_To do_
Go through the records and report each line holding the string "which".

[Dataset records]
------------------------------

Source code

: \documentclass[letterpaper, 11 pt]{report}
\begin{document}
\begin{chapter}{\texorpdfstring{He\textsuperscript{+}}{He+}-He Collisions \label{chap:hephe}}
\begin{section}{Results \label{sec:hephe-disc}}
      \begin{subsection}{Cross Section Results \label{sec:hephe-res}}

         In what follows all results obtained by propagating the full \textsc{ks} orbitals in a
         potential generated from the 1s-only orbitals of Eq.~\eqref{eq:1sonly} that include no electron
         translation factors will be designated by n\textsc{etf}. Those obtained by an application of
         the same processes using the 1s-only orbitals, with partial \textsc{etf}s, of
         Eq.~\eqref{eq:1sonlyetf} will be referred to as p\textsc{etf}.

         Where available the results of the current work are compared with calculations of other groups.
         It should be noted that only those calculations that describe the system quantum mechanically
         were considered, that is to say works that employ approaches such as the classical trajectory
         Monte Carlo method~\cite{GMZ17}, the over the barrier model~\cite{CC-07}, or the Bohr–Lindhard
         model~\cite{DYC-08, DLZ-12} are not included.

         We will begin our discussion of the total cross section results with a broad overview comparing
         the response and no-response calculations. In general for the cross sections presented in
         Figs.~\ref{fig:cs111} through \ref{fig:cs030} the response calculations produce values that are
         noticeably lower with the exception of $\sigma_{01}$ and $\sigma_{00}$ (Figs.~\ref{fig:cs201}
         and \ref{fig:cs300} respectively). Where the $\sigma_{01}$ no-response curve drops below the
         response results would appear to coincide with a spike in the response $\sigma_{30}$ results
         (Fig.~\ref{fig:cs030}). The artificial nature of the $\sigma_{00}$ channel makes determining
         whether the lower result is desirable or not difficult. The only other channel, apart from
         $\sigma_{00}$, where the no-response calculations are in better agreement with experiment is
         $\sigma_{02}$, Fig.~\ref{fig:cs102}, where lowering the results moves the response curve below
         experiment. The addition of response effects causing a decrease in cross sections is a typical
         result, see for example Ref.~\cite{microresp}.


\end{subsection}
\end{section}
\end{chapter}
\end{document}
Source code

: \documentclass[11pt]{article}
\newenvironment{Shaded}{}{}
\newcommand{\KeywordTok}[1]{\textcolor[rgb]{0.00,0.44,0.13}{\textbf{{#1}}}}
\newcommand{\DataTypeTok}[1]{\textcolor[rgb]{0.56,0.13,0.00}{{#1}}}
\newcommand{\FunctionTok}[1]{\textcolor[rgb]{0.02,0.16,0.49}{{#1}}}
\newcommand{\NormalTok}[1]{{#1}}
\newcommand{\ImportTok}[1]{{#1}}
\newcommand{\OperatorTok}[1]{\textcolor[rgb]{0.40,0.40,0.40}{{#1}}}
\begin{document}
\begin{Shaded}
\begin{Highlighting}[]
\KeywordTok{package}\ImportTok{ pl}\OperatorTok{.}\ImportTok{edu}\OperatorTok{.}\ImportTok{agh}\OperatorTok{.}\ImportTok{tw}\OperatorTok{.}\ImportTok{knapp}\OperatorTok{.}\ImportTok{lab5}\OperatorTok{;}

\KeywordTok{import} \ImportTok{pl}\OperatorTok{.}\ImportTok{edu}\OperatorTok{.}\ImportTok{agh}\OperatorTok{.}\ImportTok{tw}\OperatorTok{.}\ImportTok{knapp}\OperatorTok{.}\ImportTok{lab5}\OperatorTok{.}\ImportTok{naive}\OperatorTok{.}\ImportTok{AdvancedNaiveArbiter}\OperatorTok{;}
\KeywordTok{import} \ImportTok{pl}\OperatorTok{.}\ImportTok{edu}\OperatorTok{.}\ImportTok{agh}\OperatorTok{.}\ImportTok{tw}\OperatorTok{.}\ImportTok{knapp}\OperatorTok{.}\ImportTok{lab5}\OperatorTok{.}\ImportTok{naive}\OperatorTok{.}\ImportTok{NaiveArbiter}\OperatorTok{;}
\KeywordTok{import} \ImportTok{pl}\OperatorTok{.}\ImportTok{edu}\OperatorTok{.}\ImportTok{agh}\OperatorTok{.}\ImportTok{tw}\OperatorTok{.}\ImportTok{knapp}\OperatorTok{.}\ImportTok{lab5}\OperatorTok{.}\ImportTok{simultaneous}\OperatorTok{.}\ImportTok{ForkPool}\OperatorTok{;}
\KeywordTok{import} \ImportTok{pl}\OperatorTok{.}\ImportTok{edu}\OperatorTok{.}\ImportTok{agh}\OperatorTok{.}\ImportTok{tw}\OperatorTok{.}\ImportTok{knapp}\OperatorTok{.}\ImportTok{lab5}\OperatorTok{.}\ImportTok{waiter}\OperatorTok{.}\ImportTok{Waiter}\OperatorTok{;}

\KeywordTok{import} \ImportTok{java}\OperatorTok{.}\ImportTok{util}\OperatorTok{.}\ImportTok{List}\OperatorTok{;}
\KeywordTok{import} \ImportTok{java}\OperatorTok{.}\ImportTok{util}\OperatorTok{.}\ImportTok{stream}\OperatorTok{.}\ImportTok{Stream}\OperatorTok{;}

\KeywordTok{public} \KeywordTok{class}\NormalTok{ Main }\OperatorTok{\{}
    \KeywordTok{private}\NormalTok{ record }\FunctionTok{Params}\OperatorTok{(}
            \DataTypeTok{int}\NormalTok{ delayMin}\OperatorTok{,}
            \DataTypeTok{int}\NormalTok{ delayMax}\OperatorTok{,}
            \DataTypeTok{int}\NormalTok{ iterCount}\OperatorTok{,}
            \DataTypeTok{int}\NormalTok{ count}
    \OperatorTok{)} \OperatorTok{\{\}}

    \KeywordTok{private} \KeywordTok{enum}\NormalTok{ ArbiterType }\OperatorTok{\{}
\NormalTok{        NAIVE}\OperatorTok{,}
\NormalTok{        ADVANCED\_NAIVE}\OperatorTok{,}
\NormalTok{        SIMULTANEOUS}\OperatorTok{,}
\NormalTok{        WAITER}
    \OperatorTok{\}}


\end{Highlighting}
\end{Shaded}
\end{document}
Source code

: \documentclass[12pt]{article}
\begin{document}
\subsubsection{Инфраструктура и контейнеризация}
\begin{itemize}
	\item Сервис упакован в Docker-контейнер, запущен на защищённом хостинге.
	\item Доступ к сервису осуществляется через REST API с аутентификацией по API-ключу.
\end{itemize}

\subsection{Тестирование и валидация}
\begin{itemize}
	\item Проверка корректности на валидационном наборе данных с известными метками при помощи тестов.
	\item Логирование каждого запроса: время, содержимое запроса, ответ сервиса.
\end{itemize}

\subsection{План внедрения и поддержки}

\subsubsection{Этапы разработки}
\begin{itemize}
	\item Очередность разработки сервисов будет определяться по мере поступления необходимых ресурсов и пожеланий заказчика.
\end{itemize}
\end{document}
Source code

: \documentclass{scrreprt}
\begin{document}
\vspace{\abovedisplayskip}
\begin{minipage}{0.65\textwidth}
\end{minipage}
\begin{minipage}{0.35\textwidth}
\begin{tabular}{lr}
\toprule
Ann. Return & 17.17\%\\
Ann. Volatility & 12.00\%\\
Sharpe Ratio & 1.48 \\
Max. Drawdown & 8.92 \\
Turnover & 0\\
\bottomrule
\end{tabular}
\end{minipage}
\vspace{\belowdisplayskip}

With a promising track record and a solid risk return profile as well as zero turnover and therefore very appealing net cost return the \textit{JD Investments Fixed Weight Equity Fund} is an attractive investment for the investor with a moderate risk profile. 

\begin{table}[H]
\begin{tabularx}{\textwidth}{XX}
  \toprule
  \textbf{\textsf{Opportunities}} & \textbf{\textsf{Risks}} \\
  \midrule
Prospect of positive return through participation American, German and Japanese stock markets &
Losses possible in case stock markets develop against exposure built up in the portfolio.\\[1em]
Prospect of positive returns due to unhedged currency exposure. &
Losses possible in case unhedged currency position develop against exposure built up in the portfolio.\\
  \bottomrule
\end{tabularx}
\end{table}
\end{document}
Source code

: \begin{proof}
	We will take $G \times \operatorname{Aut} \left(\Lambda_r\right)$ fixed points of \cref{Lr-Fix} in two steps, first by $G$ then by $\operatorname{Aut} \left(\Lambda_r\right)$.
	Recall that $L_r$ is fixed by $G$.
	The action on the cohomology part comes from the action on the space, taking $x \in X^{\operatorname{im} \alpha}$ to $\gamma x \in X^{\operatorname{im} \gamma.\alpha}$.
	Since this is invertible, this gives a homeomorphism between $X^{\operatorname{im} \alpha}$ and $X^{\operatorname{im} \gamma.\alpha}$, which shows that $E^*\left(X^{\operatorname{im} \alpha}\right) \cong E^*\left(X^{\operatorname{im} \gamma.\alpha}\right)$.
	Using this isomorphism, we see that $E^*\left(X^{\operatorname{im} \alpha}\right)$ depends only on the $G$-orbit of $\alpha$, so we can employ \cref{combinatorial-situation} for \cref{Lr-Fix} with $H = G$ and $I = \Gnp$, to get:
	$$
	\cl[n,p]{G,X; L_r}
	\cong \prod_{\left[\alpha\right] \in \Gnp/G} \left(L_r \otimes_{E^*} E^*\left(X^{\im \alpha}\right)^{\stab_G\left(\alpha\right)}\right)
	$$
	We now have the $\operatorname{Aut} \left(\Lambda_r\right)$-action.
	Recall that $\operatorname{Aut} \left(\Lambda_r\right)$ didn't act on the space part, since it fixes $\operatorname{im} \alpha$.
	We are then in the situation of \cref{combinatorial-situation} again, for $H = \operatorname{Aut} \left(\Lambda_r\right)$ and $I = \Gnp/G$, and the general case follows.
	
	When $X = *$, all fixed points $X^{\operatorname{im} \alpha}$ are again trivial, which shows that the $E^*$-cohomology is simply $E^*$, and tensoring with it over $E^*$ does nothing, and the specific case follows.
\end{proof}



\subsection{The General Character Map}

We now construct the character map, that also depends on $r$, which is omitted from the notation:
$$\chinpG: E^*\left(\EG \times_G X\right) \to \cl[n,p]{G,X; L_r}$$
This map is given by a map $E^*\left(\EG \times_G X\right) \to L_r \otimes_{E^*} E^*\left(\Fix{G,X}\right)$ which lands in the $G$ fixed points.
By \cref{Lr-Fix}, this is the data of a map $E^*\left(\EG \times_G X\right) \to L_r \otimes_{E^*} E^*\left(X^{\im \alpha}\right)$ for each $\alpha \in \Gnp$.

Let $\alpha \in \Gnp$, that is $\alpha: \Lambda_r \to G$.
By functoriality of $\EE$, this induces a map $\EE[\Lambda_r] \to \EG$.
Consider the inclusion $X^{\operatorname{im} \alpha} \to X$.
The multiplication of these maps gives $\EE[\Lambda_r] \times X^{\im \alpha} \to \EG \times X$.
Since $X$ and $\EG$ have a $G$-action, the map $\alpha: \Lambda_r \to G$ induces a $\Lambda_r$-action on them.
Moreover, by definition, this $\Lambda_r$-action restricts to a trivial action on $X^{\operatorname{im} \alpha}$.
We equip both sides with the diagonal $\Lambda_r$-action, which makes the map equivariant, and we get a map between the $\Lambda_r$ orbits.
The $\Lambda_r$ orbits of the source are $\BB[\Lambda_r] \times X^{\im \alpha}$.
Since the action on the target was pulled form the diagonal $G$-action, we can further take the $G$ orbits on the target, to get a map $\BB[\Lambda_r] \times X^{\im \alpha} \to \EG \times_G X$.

------------------------------

_Written response_
	Since this is invertible, this gives a homeomorphism between $X^{\operatorname{im} \alpha}$ and $X^{\operatorname{im} \gamma.\alpha}$, which shows that $E^*\left(X^{\operatorname{im} \alpha}\right) \cong E^*\left(X^{\operatorname{im} \gamma.\alpha}\right)$.
	When $X = *$, all fixed points $X^{\operatorname{im} \alpha}$ are again trivial, which shows that the $E^*$-cohomology is simply $E^*$, and tensoring with it over $E^*$ does nothing, and the specific case follows.
We now construct the character map, that also depends on $r$, which is omitted from the notation:
This map is given by a map $E^*\left(\EG \times_G X\right) \to L_r \otimes_{E^*} E^*\left(\Fix{G,X}\right)$ which lands in the $G$ fixed points.
We equip both sides with the diagonal $\Lambda_r$-action, which makes the map equivariant, and we get a map between the $\Lambda_r$ orbits.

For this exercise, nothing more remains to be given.